The key to this game is the turnover battle, which North Carolina can’t afford to lose if it hopes to give coach Butch Davis his first win against N.C. State. The Tar Heels have committed a total of six turnovers in their six victories this season, but they have turned over the ball 14 times in their four losses. Quarterback T.J. Yates tied a career high with four interceptions against Virginia Tech after throwing just four interceptions all season up to that point, and he will need to be sharper in the final home game of his career.

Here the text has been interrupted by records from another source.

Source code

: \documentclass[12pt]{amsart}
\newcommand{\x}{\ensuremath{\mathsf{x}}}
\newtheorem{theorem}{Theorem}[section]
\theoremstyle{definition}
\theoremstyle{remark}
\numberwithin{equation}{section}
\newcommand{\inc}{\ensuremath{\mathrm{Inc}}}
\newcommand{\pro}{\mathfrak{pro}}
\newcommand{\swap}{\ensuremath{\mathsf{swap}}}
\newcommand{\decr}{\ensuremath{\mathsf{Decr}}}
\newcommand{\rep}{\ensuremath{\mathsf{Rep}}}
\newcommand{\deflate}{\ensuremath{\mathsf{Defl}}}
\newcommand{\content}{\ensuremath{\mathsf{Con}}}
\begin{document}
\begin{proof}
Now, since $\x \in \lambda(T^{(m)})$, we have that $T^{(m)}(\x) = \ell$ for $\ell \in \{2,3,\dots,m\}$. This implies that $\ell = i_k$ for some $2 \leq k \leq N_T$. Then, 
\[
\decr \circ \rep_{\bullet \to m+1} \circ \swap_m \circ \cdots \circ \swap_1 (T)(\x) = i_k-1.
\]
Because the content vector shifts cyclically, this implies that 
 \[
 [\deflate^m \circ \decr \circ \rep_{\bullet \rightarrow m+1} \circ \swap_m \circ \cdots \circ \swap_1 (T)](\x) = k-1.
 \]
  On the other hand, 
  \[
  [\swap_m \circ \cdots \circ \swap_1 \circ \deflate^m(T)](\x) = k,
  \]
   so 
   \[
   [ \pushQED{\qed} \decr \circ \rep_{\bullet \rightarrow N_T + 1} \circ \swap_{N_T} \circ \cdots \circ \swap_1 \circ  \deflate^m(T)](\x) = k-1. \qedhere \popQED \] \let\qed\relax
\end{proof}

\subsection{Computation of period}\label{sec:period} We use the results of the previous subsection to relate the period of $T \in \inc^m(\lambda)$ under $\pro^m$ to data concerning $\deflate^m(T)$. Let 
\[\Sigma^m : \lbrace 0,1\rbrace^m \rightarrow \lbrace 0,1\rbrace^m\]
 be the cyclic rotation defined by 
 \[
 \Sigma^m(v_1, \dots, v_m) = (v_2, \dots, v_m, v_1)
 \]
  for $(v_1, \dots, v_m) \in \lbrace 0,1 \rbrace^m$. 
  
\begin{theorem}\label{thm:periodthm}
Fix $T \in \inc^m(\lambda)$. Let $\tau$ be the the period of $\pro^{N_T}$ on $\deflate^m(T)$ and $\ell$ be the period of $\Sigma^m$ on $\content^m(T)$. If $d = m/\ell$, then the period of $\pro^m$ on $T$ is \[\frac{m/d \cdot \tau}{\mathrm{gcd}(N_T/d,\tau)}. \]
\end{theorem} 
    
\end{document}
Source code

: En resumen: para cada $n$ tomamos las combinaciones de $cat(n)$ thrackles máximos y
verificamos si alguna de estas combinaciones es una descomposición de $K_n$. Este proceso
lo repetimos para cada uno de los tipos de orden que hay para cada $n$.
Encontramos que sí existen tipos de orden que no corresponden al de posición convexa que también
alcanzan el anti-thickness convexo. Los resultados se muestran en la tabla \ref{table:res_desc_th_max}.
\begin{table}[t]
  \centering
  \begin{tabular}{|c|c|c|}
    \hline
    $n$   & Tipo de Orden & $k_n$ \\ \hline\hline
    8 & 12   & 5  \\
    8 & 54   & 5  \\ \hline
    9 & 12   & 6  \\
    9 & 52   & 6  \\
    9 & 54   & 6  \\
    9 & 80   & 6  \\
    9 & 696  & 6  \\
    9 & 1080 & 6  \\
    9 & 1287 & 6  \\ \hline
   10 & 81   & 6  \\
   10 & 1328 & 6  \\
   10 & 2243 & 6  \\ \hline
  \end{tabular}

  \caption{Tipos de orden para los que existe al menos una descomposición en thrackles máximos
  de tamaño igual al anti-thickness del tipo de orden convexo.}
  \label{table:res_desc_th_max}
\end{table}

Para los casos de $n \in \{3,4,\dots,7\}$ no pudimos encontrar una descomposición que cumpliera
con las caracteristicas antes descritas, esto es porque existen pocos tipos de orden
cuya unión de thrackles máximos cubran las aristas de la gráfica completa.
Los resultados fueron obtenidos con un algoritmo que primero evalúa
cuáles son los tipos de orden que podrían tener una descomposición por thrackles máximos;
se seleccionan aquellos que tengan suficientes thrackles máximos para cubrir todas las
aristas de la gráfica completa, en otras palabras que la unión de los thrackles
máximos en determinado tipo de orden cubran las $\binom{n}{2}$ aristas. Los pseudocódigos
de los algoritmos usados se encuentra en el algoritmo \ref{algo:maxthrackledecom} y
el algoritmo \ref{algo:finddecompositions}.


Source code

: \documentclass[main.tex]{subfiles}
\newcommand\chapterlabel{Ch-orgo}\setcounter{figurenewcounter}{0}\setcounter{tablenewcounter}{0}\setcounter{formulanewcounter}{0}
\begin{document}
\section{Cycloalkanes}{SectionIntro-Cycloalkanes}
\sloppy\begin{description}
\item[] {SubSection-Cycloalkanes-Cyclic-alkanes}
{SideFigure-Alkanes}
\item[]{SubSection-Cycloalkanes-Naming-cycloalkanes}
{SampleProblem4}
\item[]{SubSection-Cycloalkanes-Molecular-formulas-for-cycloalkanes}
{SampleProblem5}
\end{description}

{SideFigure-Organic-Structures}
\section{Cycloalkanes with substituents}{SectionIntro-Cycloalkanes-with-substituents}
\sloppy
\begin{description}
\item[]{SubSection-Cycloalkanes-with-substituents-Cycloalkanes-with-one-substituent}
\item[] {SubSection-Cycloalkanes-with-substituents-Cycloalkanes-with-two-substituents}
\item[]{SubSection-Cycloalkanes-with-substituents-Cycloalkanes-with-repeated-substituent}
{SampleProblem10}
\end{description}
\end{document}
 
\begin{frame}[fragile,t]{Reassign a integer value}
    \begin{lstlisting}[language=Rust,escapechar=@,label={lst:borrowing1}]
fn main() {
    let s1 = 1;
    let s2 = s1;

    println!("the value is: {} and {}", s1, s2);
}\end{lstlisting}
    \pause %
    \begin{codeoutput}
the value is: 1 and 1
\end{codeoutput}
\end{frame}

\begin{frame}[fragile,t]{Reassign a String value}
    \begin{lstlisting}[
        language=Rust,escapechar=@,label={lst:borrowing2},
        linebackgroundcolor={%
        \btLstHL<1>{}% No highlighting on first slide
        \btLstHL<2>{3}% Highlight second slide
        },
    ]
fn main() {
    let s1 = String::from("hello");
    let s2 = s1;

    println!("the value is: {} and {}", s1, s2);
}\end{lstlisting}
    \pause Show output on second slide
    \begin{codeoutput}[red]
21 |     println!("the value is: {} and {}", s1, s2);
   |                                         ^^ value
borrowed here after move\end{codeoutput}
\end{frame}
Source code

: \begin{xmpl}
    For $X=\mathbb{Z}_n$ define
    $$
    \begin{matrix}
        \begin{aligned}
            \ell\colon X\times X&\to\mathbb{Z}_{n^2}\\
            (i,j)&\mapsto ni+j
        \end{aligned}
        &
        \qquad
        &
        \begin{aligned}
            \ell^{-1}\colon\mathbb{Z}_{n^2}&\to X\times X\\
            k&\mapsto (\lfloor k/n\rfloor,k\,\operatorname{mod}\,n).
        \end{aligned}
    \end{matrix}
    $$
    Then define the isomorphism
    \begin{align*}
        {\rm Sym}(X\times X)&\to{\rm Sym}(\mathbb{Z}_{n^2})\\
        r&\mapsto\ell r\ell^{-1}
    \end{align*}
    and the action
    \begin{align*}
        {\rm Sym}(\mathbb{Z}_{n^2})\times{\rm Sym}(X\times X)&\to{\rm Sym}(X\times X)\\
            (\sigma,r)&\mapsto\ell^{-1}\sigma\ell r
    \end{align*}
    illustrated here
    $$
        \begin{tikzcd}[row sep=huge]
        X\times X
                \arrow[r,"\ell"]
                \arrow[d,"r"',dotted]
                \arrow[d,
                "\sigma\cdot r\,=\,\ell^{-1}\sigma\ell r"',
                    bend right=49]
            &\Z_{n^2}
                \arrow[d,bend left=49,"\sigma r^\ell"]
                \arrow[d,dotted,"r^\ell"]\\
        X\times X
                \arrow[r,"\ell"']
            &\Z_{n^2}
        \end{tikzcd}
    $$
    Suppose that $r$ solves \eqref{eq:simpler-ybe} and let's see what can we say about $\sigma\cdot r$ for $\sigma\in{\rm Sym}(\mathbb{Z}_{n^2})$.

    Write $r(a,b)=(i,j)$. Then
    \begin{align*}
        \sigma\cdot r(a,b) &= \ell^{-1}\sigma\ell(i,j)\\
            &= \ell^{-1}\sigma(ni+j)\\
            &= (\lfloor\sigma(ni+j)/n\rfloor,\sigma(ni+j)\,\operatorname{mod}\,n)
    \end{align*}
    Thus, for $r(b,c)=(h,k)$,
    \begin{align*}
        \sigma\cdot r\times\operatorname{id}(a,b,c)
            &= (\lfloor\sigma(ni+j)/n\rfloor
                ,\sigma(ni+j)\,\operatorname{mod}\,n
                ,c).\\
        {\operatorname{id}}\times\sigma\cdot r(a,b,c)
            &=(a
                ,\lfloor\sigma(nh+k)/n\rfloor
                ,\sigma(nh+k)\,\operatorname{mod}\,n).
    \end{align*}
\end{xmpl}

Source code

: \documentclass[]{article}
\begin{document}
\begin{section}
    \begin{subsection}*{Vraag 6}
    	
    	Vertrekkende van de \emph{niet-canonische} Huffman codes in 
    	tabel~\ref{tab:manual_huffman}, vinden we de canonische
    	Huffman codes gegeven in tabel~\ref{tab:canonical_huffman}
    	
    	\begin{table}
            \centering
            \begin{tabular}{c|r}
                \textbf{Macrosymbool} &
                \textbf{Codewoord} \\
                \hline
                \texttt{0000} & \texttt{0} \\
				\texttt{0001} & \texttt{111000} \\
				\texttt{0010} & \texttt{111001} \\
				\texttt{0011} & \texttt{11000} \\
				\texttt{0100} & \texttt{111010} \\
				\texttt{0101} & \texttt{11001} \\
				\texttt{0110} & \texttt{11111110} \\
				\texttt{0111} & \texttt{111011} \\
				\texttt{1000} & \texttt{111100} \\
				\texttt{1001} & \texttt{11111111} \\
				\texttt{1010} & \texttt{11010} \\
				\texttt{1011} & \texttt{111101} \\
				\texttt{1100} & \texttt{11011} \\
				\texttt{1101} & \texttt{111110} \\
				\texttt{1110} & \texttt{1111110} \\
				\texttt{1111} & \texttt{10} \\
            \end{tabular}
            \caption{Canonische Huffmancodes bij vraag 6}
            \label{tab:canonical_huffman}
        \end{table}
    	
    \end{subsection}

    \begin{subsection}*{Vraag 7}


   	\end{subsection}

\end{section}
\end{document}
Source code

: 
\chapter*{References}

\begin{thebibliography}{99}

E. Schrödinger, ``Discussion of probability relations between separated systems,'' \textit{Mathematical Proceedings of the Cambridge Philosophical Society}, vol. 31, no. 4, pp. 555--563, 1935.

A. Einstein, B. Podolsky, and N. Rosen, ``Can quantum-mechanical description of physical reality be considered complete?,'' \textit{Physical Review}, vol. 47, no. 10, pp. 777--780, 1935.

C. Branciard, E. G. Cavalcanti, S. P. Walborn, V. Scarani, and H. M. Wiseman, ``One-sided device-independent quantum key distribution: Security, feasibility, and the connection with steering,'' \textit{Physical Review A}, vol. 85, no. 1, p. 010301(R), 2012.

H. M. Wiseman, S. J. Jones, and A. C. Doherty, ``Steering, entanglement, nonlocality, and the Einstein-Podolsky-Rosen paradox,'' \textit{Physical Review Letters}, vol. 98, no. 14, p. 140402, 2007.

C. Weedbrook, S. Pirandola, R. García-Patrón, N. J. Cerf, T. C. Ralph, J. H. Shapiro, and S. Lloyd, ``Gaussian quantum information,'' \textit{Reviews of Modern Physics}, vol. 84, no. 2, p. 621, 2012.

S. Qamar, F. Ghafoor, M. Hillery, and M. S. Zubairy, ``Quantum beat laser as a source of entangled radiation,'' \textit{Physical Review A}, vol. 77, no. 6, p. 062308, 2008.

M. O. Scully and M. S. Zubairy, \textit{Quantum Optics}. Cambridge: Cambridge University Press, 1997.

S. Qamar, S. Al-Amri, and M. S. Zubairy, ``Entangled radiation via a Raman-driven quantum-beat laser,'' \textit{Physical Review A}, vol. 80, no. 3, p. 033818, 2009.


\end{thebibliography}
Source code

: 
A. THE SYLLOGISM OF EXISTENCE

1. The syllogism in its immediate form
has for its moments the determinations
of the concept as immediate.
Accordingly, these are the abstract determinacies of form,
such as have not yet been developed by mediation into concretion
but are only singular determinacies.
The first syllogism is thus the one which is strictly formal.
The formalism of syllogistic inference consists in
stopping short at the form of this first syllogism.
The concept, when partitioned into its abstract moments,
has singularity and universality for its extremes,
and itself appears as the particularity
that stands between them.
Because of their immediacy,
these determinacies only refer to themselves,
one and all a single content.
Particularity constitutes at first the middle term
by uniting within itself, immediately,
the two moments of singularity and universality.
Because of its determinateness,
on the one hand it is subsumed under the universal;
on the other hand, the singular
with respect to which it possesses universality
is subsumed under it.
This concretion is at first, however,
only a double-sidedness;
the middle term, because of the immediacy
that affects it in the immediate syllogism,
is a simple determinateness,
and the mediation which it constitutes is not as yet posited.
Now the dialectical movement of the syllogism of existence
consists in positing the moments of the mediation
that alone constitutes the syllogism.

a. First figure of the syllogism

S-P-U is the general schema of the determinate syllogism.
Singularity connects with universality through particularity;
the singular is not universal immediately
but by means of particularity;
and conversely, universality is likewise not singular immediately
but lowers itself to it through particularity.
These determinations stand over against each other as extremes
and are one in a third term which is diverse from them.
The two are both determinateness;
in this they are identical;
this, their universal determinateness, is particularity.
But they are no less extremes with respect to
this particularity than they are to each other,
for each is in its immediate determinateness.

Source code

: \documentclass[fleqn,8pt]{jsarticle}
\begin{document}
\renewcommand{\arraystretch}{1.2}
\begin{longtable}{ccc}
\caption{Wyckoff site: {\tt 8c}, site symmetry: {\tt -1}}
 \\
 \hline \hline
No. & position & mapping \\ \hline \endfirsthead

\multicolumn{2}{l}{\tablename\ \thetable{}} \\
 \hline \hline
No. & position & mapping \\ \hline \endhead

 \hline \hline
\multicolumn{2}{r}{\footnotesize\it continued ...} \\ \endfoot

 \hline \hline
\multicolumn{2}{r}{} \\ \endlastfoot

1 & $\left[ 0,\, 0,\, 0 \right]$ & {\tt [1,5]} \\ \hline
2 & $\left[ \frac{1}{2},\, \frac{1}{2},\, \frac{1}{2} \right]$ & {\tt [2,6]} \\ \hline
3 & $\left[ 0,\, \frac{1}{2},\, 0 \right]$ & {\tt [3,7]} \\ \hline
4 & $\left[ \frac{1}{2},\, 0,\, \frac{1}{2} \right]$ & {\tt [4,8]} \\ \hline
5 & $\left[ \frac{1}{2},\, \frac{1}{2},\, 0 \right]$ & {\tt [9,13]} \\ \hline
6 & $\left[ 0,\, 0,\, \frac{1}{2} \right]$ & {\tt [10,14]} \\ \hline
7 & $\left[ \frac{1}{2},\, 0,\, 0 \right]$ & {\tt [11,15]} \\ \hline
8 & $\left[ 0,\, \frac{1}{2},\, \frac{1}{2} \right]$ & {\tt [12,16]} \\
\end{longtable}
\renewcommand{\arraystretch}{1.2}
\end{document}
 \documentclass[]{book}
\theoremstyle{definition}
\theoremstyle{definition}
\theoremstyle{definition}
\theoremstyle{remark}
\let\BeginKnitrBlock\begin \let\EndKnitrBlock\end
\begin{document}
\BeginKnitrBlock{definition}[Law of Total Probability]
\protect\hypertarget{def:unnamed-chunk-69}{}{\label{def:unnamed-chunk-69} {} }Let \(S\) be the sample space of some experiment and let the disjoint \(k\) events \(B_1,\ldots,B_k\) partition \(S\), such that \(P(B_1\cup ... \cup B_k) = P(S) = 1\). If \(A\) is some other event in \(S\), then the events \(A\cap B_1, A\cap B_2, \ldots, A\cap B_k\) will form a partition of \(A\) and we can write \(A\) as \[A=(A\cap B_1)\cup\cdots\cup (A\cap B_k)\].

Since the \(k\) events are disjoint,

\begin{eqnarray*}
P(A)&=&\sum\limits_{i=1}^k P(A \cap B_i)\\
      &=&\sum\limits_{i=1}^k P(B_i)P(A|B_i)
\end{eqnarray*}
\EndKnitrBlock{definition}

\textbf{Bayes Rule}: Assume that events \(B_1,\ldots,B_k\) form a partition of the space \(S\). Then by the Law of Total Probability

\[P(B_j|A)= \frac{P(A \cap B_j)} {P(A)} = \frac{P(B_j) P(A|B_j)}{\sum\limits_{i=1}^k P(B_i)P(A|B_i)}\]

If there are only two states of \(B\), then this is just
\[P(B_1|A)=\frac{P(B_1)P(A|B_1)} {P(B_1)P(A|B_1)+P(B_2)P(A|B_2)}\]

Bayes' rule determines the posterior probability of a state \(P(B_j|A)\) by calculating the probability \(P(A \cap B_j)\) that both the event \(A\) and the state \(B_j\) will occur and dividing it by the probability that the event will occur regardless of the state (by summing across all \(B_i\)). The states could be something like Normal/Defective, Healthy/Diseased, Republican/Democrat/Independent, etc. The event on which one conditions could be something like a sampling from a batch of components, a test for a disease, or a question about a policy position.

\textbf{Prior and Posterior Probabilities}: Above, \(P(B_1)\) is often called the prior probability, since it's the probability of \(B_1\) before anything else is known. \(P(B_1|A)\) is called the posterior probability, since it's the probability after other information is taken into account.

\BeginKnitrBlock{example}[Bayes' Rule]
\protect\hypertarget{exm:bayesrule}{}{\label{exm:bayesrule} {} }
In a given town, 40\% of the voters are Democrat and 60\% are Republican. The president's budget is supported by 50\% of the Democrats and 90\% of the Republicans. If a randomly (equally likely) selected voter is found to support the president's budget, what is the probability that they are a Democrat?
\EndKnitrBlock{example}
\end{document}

Yates, who enters this game needing 288 passing yards to become UNC’s career leader in that category, could get a lift in the running game from tailback Shaun Draughn.
Draughn was limited by an ankle injury against the Hokies last week, but he should be healthy enough to play a larger role against the Wolfpack.
Regardless of Draughn’s status, the Tar Heels will have their hands full with an NC State defense that has allowed a total of 17 points in the last two weeks combined, its lowest total in back-to-back ACC games since 1982. Linebacker Nate Irving made a school-record eight tackles for loss last week in the Wolfpack’s 38-3 victory over Wake Forest, and he ranks third in the nation in that category (1.85 TFL per game) this season.
Offensively, N.C. State quarterback Russell Wilson needs a big performance in order to push Virginia Tech’s Tyrod Taylor for the ACC’s Offensive Player of the Year award.
Virginia (4-6, 1-5 ACC) at Boston College (5-5, 3-4 ACC), Saturday, noon ET
Virginia saw its bowl hopes die last week with a 42–23 loss to Maryland, but Boston College remains alive in its drive for the postseason. The Eagles, who have followed up a five-game losing streak with three consecutive wins, need one more victory to become bowl-eligible for the 12th consecutive season.
Boston College has climbed back into bowl contention on the strength of its defense, which has allowed one touchdown by opposing offenses in the last three games combined. The Eagles, who held Duke to 4 rushing yards in a 21-16 victory over the Blue Devils last week, enter this game with the nation’s No. 1 run defense (74.6 yards per game). The leader of the unit is linebacker Luke Kuechly, who leads the country in tackles (14.6 per game) and has made at least 10 tackles in a nation-leading 19 consecutive games.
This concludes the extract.